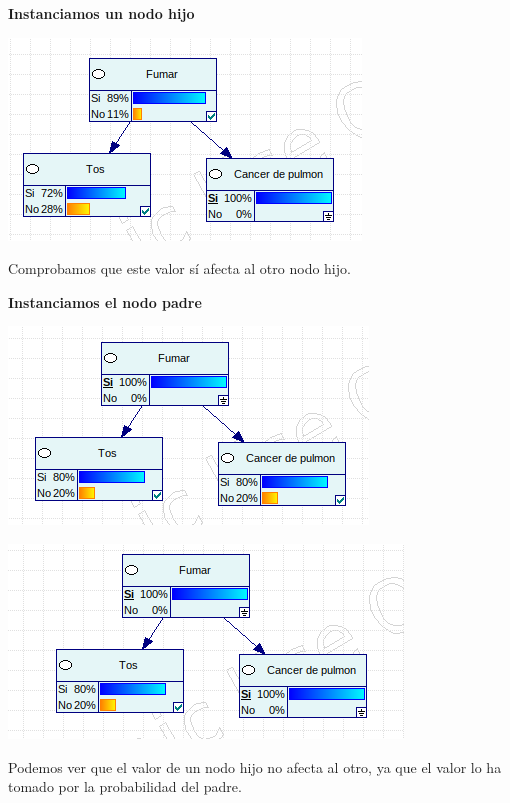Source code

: \documentclass{article}
\begin{document}
\textbf{Instanciamos un nodo hijo}

\begin{center}
\includegraphics[scale=0.5]{1a2.png}
\end{center}

Comprobamos que este valor sí afecta al otro nodo hijo.

\newpage

\textbf{Instanciamos el nodo padre}

\begin{center}
\includegraphics[scale=0.5]{1a3.png}
\end{center}

\begin{center}
\includegraphics[scale=0.5]{1a4.png}
\end{center}

Podemos ver que el valor de un nodo hijo no afecta al otro, ya que el valor lo ha tomado por la probabilidad del padre.
\end{document}
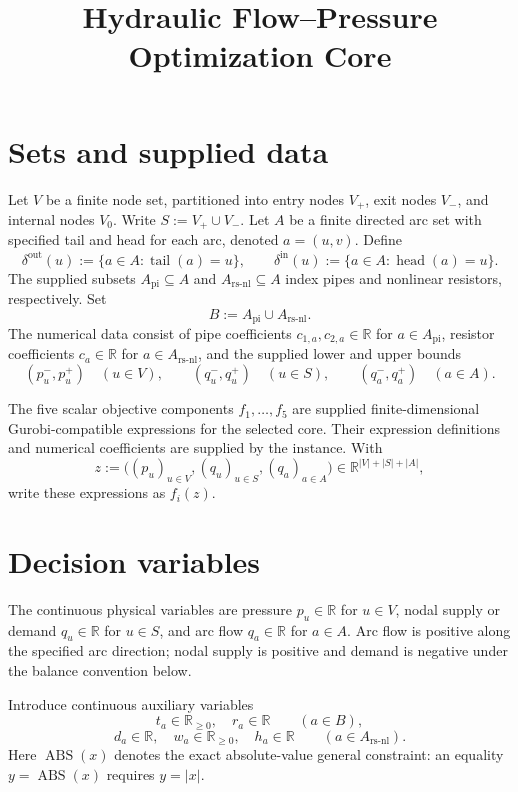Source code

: \documentclass[11pt]{article}
\title{Hydraulic Flow--Pressure Optimization Core}
\author{}
\date{}
\begin{document}
\maketitle

\section{Sets and supplied data}
Let $V$ be a finite node set, partitioned into entry nodes $V_+$, exit nodes $V_-$, and internal nodes $V_0$. Write $S:=V_+\cup V_-$. Let $A$ be a finite directed arc set with specified tail and head for each arc, denoted $a=(u,v)$. Define
\[
\delta^{\mathrm{out}}(u):=\{a\in A:\operatorname{tail}(a)=u\},
\qquad
\delta^{\mathrm{in}}(u):=\{a\in A:\operatorname{head}(a)=u\}.
\]
The supplied subsets $A_{\mathrm{pi}}\subseteq A$ and $A_{\mathrm{rs\text{-}nl}}\subseteq A$ index pipes and nonlinear resistors, respectively. Set
\[
B:=A_{\mathrm{pi}}\cup A_{\mathrm{rs\text{-}nl}}.
\]
The numerical data consist of pipe coefficients $c_{1,a},c_{2,a}\in\mathbb R$ for $a\in A_{\mathrm{pi}}$, resistor coefficients $c_a\in\mathbb R$ for $a\in A_{\mathrm{rs\text{-}nl}}$, and the supplied lower and upper bounds
\[
(p_u^-,p_u^+)\quad(u\in V),\qquad
(q_u^-,q_u^+)\quad(u\in S),\qquad
(q_a^-,q_a^+)\quad(a\in A).
\]


The five scalar objective components $f_1,\ldots,f_5$ are supplied finite-dimensional Gurobi-compatible expressions for the selected core. Their expression definitions and numerical coefficients are supplied by the instance. With
\[
z:=\bigl((p_u)_{u\in V},(q_u)_{u\in S},(q_a)_{a\in A}\bigr)
\in\mathbb R^{|V|+|S|+|A|},
\]
write these expressions as $f_i(z)$.

\section{Decision variables}
The continuous physical variables are pressure $p_u\in\mathbb R$ for $u\in V$, nodal supply or demand $q_u\in\mathbb R$ for $u\in S$, and arc flow $q_a\in\mathbb R$ for $a\in A$. Arc flow is positive along the specified arc direction; nodal supply is positive and demand is negative under the balance convention below.

Introduce continuous auxiliary variables
\[
t_a\in\mathbb R_{\geq0},\quad r_a\in\mathbb R
\qquad(a\in B),
\]
\[
d_a\in\mathbb R,\quad w_a\in\mathbb R_{\geq0},\quad h_a\in\mathbb R
\qquad(a\in A_{\mathrm{rs\text{-}nl}}).
\]
Here $\operatorname{ABS}(x)$ denotes the exact absolute-value general constraint: an equality $y=\operatorname{ABS}(x)$ requires $y=|x|$.
\end{document}
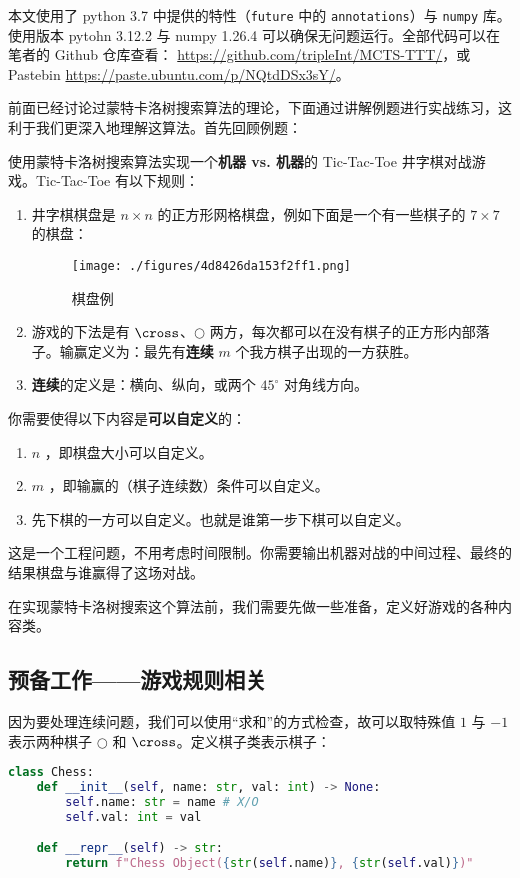 

本文使用了 python 3.7 中提供的特性（\verb`future` 中的 \verb`annotations`）与 \verb`numpy` 库。使用版本 pytohn 3.12.2 与 numpy 1.26.4 可以确保无问题运行。全部代码可以在笔者的 Github 仓库查看：
\href{https://github.com/tripleInt/MCTS-TTT/}{https://github.com/tripleInt/MCTS-TTT/}，或 Pastebin \href{https://paste.ubuntu.com/p/NQtdDSx3sY/}{https://paste.ubuntu.com/p/NQtdDSx3sY/}。

前面已经讨论过蒙特卡洛树搜索算法的理论，下面通过讲解例题进行实战练习，这利于我们更深入地理解这算法。首先回顾例题：
\begin{example}{}
使用蒙特卡洛树搜索算法实现一个\textbf{机器 vs. 机器}的 Tic-Tac-Toe 井字棋对战游戏。Tic-Tac-Toe 有以下规则：
\begin{enumerate}
\item 井字棋棋盘是 $n \times n$ 的正方形网格棋盘，例如下面是一个有一些棋子的 $7 \times 7$ 的棋盘：
\begin{figure}[ht]
\centering
\texttt{[image: ./figures/4d8426da153f2ff1.png]}
\caption{棋盘例} \label{fig_MCTSci_2}
\end{figure}
\item 游戏的下法是有 $\cross$、$\bigcirc$ 两方，每次都可以在没有棋子的正方形内部落子。输赢定义为：最先有\textbf{连续} $m$ 个我方棋子出现的一方获胜。
\item \textbf{连续}的定义是：横向、纵向，或两个 $45^\circ$ 对角线方向。
\end{enumerate}

你需要使得以下内容是\textbf{可以自定义}的：
\begin{enumerate}
\item $n$ ，即棋盘大小可以自定义。
\item $m$ ，即输赢的（棋子连续数）条件可以自定义。
\item 先下棋的一方可以自定义。也就是谁第一步下棋可以自定义。
\end{enumerate}

这是一个工程问题，不用考虑时间限制。你需要输出机器对战的中间过程、最终的结果棋盘与谁赢得了这场对战。
\end{example}
在实现蒙特卡洛树搜索这个算法前，我们需要先做一些准备，定义好游戏的各种内容类。
\subsection{预备工作——游戏规则相关}
因为要处理连续问题，我们可以使用“求和”的方式检查，故可以取特殊值 $1$ 与 $-1$ 表示两种棋子 $\bigcirc$ 和 $\cross$。定义棋子类表示棋子：
\begin{lstlisting}[language=python]
class Chess:
    def __init__(self, name: str, val: int) -> None:
        self.name: str = name # X/O
        self.val: int = val

    def __repr__(self) -> str:
        return f"Chess Object({str(self.name)}, {str(self.val)})"
\end{lstlisting}

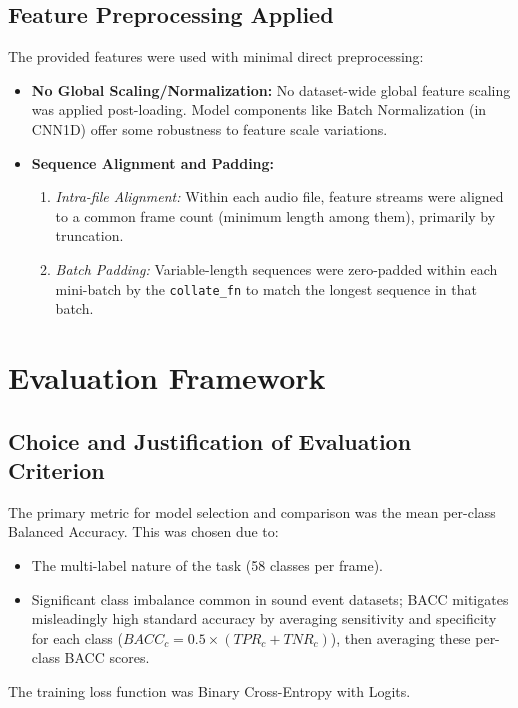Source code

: \documentclass{article}
\begin{document}
\subsection{Feature Preprocessing Applied}

The provided features were used with minimal direct preprocessing:
\begin{itemize}
    \item \textbf{No Global Scaling/Normalization:} No dataset-wide global feature scaling was applied post-loading. Model components like Batch Normalization (in CNN1D) offer some robustness to feature scale variations.
    \item \textbf{Sequence Alignment and Padding:}
    \begin{enumerate}[label=(\roman*)]
        \item \textit{Intra-file Alignment:} Within each audio file, feature streams were aligned to a common frame count (minimum length among them), primarily by truncation.
        \item \textit{Batch Padding:} Variable-length sequences were zero-padded within each mini-batch by the \texttt{collate\_fn} to match the longest sequence in that batch.
    \end{enumerate}
\end{itemize}

\section{Evaluation Framework}
\label{sec:evaluation_framework}

\subsection{Choice and Justification of Evaluation Criterion}
The primary metric for model selection and comparison was the mean per-class Balanced Accuracy. This was chosen due to:
\begin{itemize}
    \item The multi-label nature of the task (58 classes per frame).
    \item Significant class imbalance common in sound event datasets; BACC mitigates misleadingly high standard accuracy by averaging sensitivity and specificity for each class ($BACC_c = 0.5 \times (TPR_c + TNR_c)$), then averaging these per-class BACC scores.
\end{itemize}
The training loss function was Binary Cross-Entropy with Logits.
\end{document}
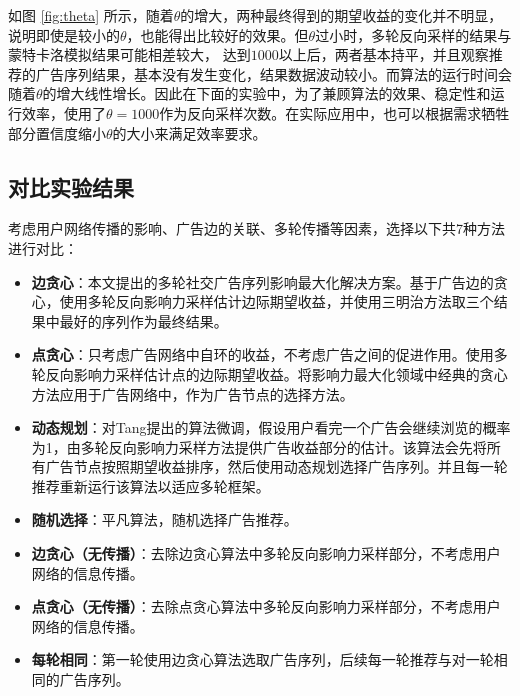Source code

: 如图 \ref{fig:theta} 所示，随着$\theta$的增大，两种最终得到的期望收益的变化并不明显，说明即使是较小的$\theta$，也能得出比较好的效果。但$\theta$过小时，多轮反向采样的结果与蒙特卡洛模拟结果可能相差较大， 达到$1000$以上后，两者基本持平，并且观察推荐的广告序列结果，基本没有发生变化，结果数据波动较小。而算法的运行时间会随着$\theta$的增大线性增长。因此在下面的实验中，为了兼顾算法的效果、稳定性和运行效率，使用了$\theta=1000$作为反向采样次数。在实际应用中，也可以根据需求牺牲部分置信度缩小$\theta$的大小来满足效率要求。

\subsection{对比实验结果}

考虑用户网络传播的影响、广告边的关联、多轮传播等因素，选择以下共7种方法进行对比：

\begin{itemize}
    \item {\bfseries 边贪心}：本文提出的多轮社交广告序列影响最大化解决方案。基于广告边的贪心，使用多轮反向影响力采样估计边际期望收益，并使用三明治方法取三个结果中最好的序列作为最终结果。
    \item {\bfseries 点贪心}：只考虑广告网络中自环的收益，不考虑广告之间的促进作用。使用多轮反向影响力采样估计点的边际期望收益。将影响力最大化领域中经典的贪心方法\cite{kempe2003maximizing}应用于广告网络中，作为广告节点的选择方法。
    \item {\bfseries 动态规划}：对Tang\cite{tang2018social}提出的算法微调，假设用户看完一个广告会继续浏览的概率为1，由多轮反向影响力采样方法提供广告收益部分的估计。该算法会先将所有广告节点按照期望收益排序，然后使用动态规划选择广告序列。并且每一轮推荐重新运行该算法以适应多轮框架。
    \item {\bfseries 随机选择}：平凡算法，随机选择广告推荐。
    \item {\bfseries 边贪心（无传播）}：去除边贪心算法中多轮反向影响力采样部分，不考虑用户网络的信息传播。
    \item {\bfseries 点贪心（无传播）}：去除点贪心算法中多轮反向影响力采样部分，不考虑用户网络的信息传播。
    \item {\bfseries 每轮相同}：第一轮使用边贪心算法选取广告序列，后续每一轮推荐与对一轮相同的广告序列。 
\end{itemize}

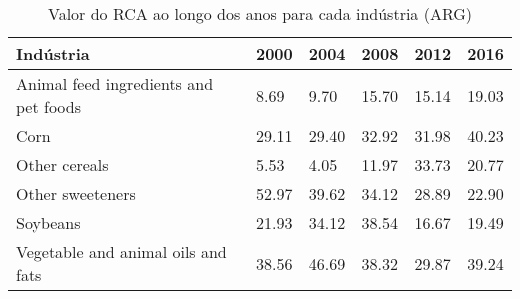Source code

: \begin{table}
\centering
\caption{Valor do RCA ao longo dos anos para cada indústria (ARG)}
\label{tab:ex3-tempo-ARG}
\begin{tabular}{p{6cm}p{1.5cm}p{1.5cm}p{1.5cm}p{1.5cm}p{1.5cm}}
\toprule
                            Indústria &  2000 &  2004 &  2008 &  2012 &  2016 \\
\midrule
Animal feed ingredients and pet foods &  8.69 &  9.70 & 15.70 & 15.14 & 19.03 \\
                                 Corn & 29.11 & 29.40 & 32.92 & 31.98 & 40.23 \\
                        Other cereals &  5.53 &  4.05 & 11.97 & 33.73 & 20.77 \\
                     Other sweeteners & 52.97 & 39.62 & 34.12 & 28.89 & 22.90 \\
                             Soybeans & 21.93 & 34.12 & 38.54 & 16.67 & 19.49 \\
   Vegetable and animal oils and fats & 38.56 & 46.69 & 38.32 & 29.87 & 39.24 \\
\bottomrule
\end{tabular}
\end{table}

Exercise description
Every line in the records above that contains the word "expressions" should be copied out.

Response
The five scalar objective components $f_1,\ldots,f_5$ are supplied finite-dimensional Gurobi-compatible expressions for the selected core. Their expression definitions and numerical coefficients are supplied by the instance. With
write these expressions as $f_i(z)$.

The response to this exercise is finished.